Segment Open

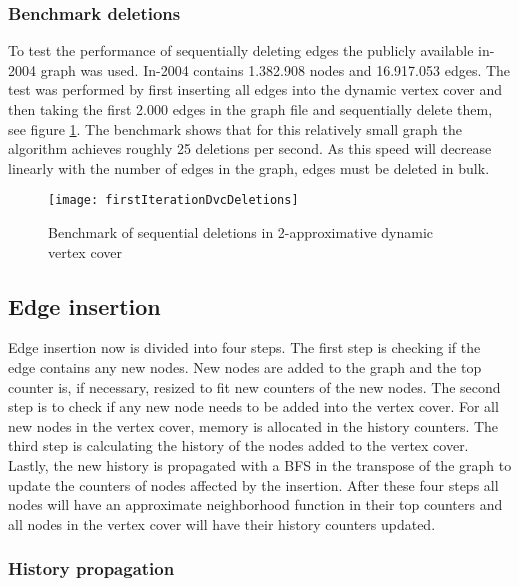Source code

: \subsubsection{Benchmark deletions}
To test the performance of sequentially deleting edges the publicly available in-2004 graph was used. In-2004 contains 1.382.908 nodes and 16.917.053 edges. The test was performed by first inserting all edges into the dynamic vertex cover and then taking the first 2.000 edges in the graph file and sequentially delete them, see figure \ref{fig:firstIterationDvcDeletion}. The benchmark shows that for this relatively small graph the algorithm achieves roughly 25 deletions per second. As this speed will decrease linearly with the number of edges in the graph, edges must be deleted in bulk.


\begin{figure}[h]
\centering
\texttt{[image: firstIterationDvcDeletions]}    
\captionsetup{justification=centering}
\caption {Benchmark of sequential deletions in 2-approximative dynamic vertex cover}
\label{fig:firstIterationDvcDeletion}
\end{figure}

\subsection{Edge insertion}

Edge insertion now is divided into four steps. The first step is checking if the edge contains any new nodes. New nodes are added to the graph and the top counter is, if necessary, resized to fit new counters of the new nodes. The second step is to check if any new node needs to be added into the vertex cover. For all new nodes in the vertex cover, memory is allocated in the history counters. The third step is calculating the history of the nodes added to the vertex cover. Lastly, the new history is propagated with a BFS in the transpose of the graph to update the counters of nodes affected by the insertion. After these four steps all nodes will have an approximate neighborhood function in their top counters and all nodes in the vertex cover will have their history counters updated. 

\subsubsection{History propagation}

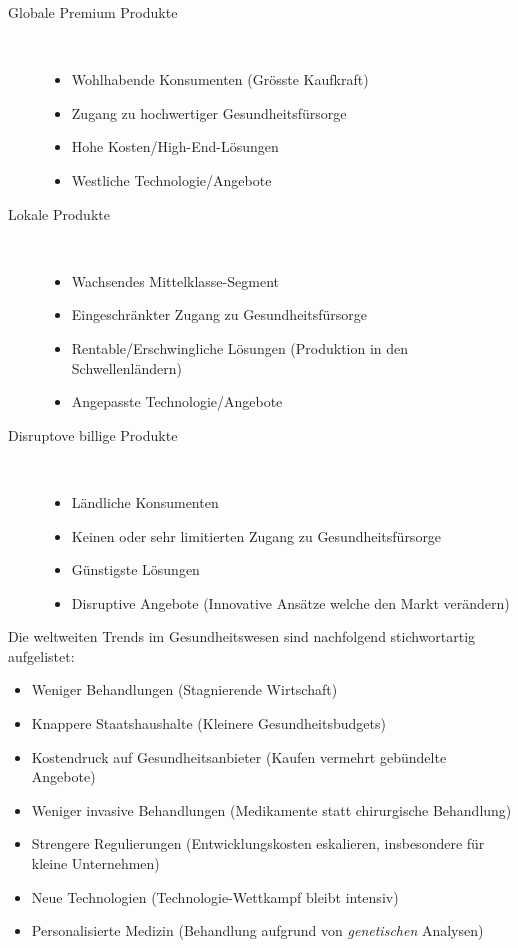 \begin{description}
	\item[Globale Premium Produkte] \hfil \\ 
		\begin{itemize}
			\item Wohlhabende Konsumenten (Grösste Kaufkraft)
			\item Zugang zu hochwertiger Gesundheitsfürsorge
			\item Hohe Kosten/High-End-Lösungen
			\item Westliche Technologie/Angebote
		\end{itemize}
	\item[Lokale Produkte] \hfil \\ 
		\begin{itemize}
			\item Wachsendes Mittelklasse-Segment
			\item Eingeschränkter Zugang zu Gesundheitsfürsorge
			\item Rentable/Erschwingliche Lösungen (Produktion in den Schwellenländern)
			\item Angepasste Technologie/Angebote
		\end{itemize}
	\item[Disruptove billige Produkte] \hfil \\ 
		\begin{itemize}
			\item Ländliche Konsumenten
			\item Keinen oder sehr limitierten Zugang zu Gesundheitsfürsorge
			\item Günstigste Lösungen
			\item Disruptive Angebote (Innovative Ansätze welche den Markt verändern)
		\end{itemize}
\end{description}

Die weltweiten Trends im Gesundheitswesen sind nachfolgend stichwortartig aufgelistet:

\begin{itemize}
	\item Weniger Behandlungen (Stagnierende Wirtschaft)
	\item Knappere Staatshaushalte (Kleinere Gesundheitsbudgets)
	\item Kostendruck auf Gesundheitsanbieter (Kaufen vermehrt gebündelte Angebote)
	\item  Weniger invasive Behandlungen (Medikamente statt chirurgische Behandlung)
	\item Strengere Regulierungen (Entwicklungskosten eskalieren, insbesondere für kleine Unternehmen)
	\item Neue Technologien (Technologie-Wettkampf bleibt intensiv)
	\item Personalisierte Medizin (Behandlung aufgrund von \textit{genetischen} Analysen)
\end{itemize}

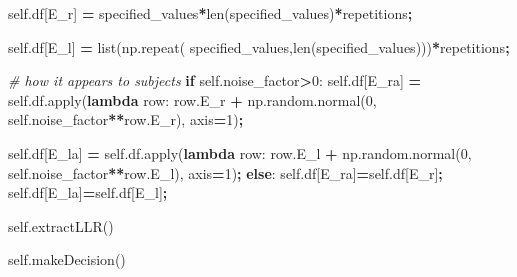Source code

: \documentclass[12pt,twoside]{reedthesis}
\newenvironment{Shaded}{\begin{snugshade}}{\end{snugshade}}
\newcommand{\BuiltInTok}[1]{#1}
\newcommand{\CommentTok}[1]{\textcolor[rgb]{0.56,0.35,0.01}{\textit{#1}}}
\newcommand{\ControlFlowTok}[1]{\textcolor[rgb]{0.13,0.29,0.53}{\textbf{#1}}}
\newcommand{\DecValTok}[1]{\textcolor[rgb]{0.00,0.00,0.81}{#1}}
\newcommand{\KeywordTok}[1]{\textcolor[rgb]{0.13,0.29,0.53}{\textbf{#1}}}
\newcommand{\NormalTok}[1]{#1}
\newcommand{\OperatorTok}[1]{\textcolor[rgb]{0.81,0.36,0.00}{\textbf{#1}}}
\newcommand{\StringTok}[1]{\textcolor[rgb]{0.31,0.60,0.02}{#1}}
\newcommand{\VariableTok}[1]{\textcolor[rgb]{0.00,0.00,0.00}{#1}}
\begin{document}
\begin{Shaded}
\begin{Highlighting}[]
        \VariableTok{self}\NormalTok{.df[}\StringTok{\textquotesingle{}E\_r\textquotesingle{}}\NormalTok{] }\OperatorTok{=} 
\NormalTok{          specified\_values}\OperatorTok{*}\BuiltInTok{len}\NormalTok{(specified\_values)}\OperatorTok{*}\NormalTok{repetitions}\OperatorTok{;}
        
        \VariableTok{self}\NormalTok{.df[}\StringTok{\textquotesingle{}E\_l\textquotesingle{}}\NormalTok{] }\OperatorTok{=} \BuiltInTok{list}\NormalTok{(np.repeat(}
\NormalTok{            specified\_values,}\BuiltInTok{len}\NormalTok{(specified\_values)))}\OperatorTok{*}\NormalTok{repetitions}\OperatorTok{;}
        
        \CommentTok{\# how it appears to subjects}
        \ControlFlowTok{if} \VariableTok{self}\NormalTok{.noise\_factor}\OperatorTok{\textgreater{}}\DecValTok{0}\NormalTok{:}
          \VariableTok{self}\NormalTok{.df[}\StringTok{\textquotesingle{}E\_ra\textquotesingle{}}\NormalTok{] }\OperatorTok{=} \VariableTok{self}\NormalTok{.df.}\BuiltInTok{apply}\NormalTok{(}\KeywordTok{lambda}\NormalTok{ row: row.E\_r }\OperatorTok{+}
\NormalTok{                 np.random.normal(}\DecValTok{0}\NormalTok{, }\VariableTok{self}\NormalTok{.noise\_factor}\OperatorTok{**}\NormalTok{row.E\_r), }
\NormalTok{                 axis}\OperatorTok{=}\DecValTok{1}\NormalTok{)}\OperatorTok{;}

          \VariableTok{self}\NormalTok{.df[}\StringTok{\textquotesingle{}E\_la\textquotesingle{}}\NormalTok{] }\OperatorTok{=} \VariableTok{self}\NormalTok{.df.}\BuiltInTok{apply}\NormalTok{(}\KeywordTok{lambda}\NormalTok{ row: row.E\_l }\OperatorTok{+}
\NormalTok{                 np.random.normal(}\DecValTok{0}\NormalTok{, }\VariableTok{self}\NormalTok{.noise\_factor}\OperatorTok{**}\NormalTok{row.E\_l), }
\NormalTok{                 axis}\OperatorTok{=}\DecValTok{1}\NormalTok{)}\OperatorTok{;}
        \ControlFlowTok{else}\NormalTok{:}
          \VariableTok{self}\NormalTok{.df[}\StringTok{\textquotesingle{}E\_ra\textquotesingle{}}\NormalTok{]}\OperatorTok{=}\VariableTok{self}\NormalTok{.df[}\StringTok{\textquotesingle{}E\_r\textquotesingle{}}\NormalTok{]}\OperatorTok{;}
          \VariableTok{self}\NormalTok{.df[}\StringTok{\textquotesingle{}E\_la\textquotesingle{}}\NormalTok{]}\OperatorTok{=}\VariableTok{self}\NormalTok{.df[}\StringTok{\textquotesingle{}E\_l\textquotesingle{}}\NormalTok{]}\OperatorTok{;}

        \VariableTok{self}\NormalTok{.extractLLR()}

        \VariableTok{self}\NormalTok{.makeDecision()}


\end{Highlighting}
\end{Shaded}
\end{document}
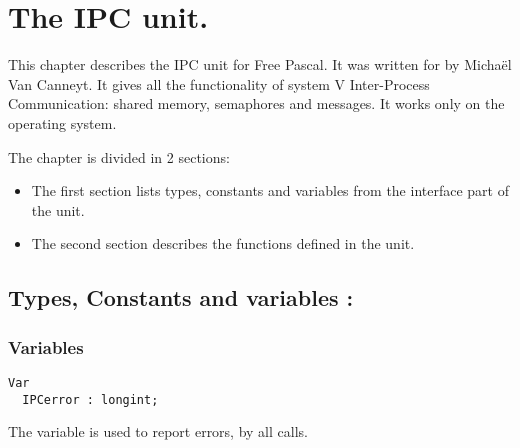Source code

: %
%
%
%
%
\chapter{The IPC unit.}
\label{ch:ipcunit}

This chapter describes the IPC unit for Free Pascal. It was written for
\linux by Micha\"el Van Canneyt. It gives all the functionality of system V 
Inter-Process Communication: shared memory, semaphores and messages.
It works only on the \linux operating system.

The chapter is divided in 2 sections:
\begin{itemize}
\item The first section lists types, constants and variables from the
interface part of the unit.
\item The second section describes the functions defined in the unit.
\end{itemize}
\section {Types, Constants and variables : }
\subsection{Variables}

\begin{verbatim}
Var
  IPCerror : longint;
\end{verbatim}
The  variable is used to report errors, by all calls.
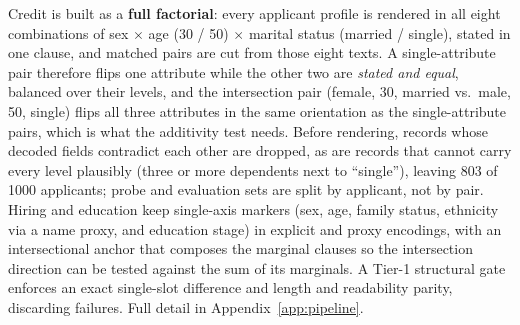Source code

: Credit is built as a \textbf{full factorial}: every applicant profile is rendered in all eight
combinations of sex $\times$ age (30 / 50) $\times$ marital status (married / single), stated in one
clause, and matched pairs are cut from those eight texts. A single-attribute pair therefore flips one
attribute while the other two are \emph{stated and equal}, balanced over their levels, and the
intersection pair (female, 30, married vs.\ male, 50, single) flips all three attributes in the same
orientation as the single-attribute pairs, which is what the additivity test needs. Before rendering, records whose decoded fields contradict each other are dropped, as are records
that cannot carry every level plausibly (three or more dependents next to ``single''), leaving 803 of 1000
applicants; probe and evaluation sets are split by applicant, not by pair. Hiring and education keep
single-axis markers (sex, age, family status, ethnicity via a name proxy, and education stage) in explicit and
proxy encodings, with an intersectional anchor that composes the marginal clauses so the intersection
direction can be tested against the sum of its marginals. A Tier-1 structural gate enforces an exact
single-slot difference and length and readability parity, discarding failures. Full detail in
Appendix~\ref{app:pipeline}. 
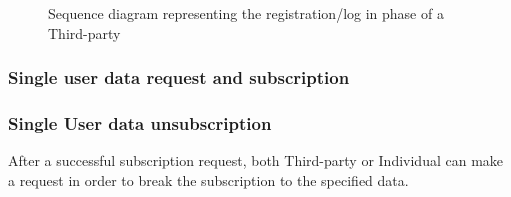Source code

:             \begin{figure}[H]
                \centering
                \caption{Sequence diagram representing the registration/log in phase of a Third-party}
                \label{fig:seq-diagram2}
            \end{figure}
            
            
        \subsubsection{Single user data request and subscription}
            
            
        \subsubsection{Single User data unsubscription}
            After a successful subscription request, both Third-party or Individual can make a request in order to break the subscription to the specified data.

Segment Closed

• **Task item**: Check each line above for "stated" and please state only how many have it.

• **Solution for this task**: 2